Within the U.S. intelligence community that story that Iraq tried to buy yellowcake uranium from Niger was never very important. It was a considered a secondary claim to other reports that Iraq had restarted its nuclear program. It would later become a huge controversy when it was included in the president’s 2003 State of the Union address, and then Vice President Dick Cheney tried to discredit former Ambassador Joseph Wilson who disputed the story. That embarrassing episode was only the public face of a larger example of the intelligence failure America suffered from in the lead up to the 2003 invasion of Iraq.
The Niger story started with an Italian intelligence dealer connected to Rome’s Servizio per le Informazioni e la Sicurezza Militare (SISMI). Rocco Martino sold stories to intelligence agencies and reporters, and had a relationship with Colonel Antonio Nucera, the deputy head of SISMI’s counterproliferation division. In 1999 Nucera put Martino in contact with a clerk at the Niger Embassy in Rome. They started meeting in 2000 and the clerk began giving Martino information about the embassy. On January 1, 2001, there was a break-in at the embassy. Italian police thought the robbery was staged to provide a background story for how Martino got ahold of documents claiming that Niger tried to sell yellowcake uranium to Iraq in July 2000. The FBI later believed the clerk and the embassy’s first counselor forged the documents so that Martino could sell them. The FBI didn’t rule out that Nucera was involved as well. Martino gave the fake papers to SISMI who then passed them onto the CIA and England’s MI6. Martino also sold them to France’s La Direction Generale de la Securite Exterieure (DGSE). These forged papers would become one part of the American belief that Iraq had restarted its nuclear program. It would take two years before the origins of the documents was revealed.

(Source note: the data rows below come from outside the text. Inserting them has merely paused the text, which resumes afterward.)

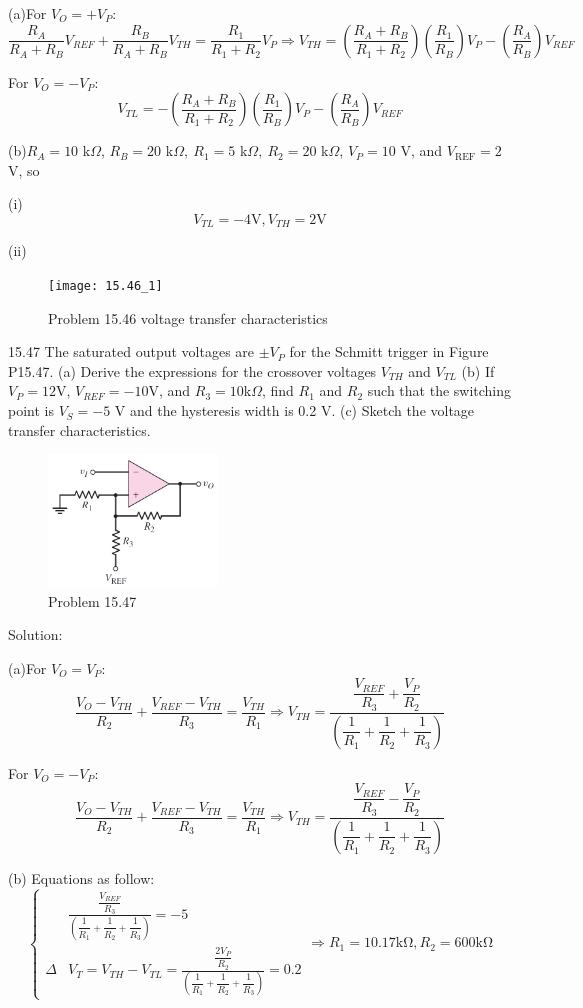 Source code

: \documentclass[a4paper,11pt,UTF8]{afthesis}
\begin{document}
(a)For $V_O=+V_P$:
$$
\frac{R_A}{R_A+R_B}V_{REF}+\frac{R_B}{R_A+R_B}V_{TH}=\frac{R_1}{R_1+R_2}V_P\Rightarrow V_{TH}=\left(\frac{R_A+R_B}{R_1+R_2}\right)\left(\frac{R_1}{R_B}\right)V_P-\left(\frac{R_A}{R_B}\right)V_{REF}
$$

For $V_O=-V_P$:
$$
 V_{TL}=-\left(\frac{R_A+R_B}{R_1+R_2}\right)\left(\frac{R_1}{R_B}\right)V_P-\left(\frac{R_A}{R_B}\right)V_{REF}
$$

(b)$R_A=10$ k$\Omega$, $R_B=20$ k$\Omega,\:R_1=5$ k$\Omega,\:R_2=20$ k$\Omega$, $V_P=10$ V, and $V_{\mathrm{REF}}=2$ V, so 

(i)
$$
	V_{TL}=-4\mathrm{V},V_{TH}=2\mathrm{V}
$$

(ii)
\begin{figure}[H]
	\centering
	\texttt{[image: 15.46\_1]}
	\caption{Problem 15.46 voltage transfer characteristics}
\end{figure}

15.47 The saturated output voltages are $\pm V_P$ for the Schmitt trigger in Figure P15.47. (a) Derive the expressions for the crossover voltages $V_{TH}$ and  $V_{TL}$ (b) If $V_P= 12$V, $V_{REF}= - 10$V, and $R_3= 10$k$\Omega$, find $R_1$ and $R_2$ such that the switching point is $V_S=-5$ V and the hysteresis width is 0.2 V. (c) Sketch the voltage transfer characteristics.
\begin{figure}[H]
	\centering
	\includegraphics[width=0.4\textwidth]{15.47}
	\caption{Problem 15.47}
\end{figure}
\noindent Solution:

(a)For $V_O=V_P$:
$$
	\frac{V_O-V_{TH}}{R_2}+\frac{V_{REF}-V_{TH}}{R_3}=\frac{V_{TH}}{R_1}\Rightarrow V_{TH} =\frac{\dfrac{V_{REF}}{R_3}+\dfrac{V_P}{R_2}}{\left(\dfrac1{R_1}+\dfrac1{R_2}+\dfrac1{R_3}\right)}
$$

For $V_O=-V_P$:
$$
\frac{V_O-V_{TH}}{R_2}+\frac{V_{REF}-V_{TH}}{R_3}=\frac{V_{TH}}{R_1}\Rightarrow V_{TH} =\frac{\dfrac{V_{REF}}{R_3}-\dfrac{V_P}{R_2}}{\left(\dfrac1{R_1}+\dfrac1{R_2}+\dfrac1{R_3}\right)}
$$

(b) Equations as follow:
$$
	\left\{\begin{aligned}
		&\frac{\dfrac{V_{REF}}{R_3}}{\left(\dfrac1{R_1}+\dfrac1{R_2}+\dfrac1{R_3}\right)}=-5\\
		\Delta &V_T=V_{TH}-V_{TL}=\frac{\dfrac{2V_P}{R_2}}{\left(\dfrac1{R_1}+\dfrac1{R_2}+\dfrac1{R_3}\right)}=0.2
	\end{aligned}\right.\Rightarrow R_1=10.17\mathrm{k\Omega},R_2=600\mathrm{k\Omega}
$$
\end{document}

The CIA and Defense Intelligence Agency (DIA) would write about the story from late-2001 to 2002. The first report came on October 15, 2001 by the CIA, which said that the story was based upon a foreign intelligence agency, SISMI, that the deal was approved in late-2000 by Niger, and that the reporting was very limited and more information was needed. On February 5, 2002, another CIA report said that it received a text of the deal from a foreign service, SISMI again, that said Iraq was going to buy 500 tons of yellowcake. The CIA and DIA thought the text added the details that it was looking for. Another piece of intelligence was that Iraq’s ambassador to the Vatican visited Niger in February 1999 asking about better trade ties, which analysts thought was about buying uranium. The DIA wrote its own report on the matter on February 12, 2002. What was at first a simple raw intelligence report, was now believed to be much stronger given the details of the text, and the visit by the Iraqi ambassador. There was no effort to analyze or check the claim such as asking whether Niger was capable of selling 500 tons, consulting with Niger, etc.
The only dissent within the U.S. intelligence agency over the Niger story was the State Department’s Bureau of Intelligence and Research (INR). The CIA, DIA, and the Energy Department all thought the story was possible, it was only the State Department’s INR that was suspicious. For example, on November 20, 2001, the U.S. Embassy in Niger said the French led consortium that controlled the country’s uranium industry denied any deal with Iraq was made. When the text of the reported deal arrived in early 2002, the State Department said that needed to be looked into. At the same time, INR pointed out that the 500 tons in the text was more than Niger produced in all of 2001. Later, the U.S. Ambassador to Niger told State that the Niger Foreign Minister and Prime Minister both denied they had made any sales to Iraq. All that led to an INR memo on March 1, 2002 that assessed the Iraq-Niger deal was unlikely. The INR was the only dissenting opinion on the matter. With the rest of the American intelligence community seeing merit in the report, it would continue to be repeated, and gain the attention of the White House.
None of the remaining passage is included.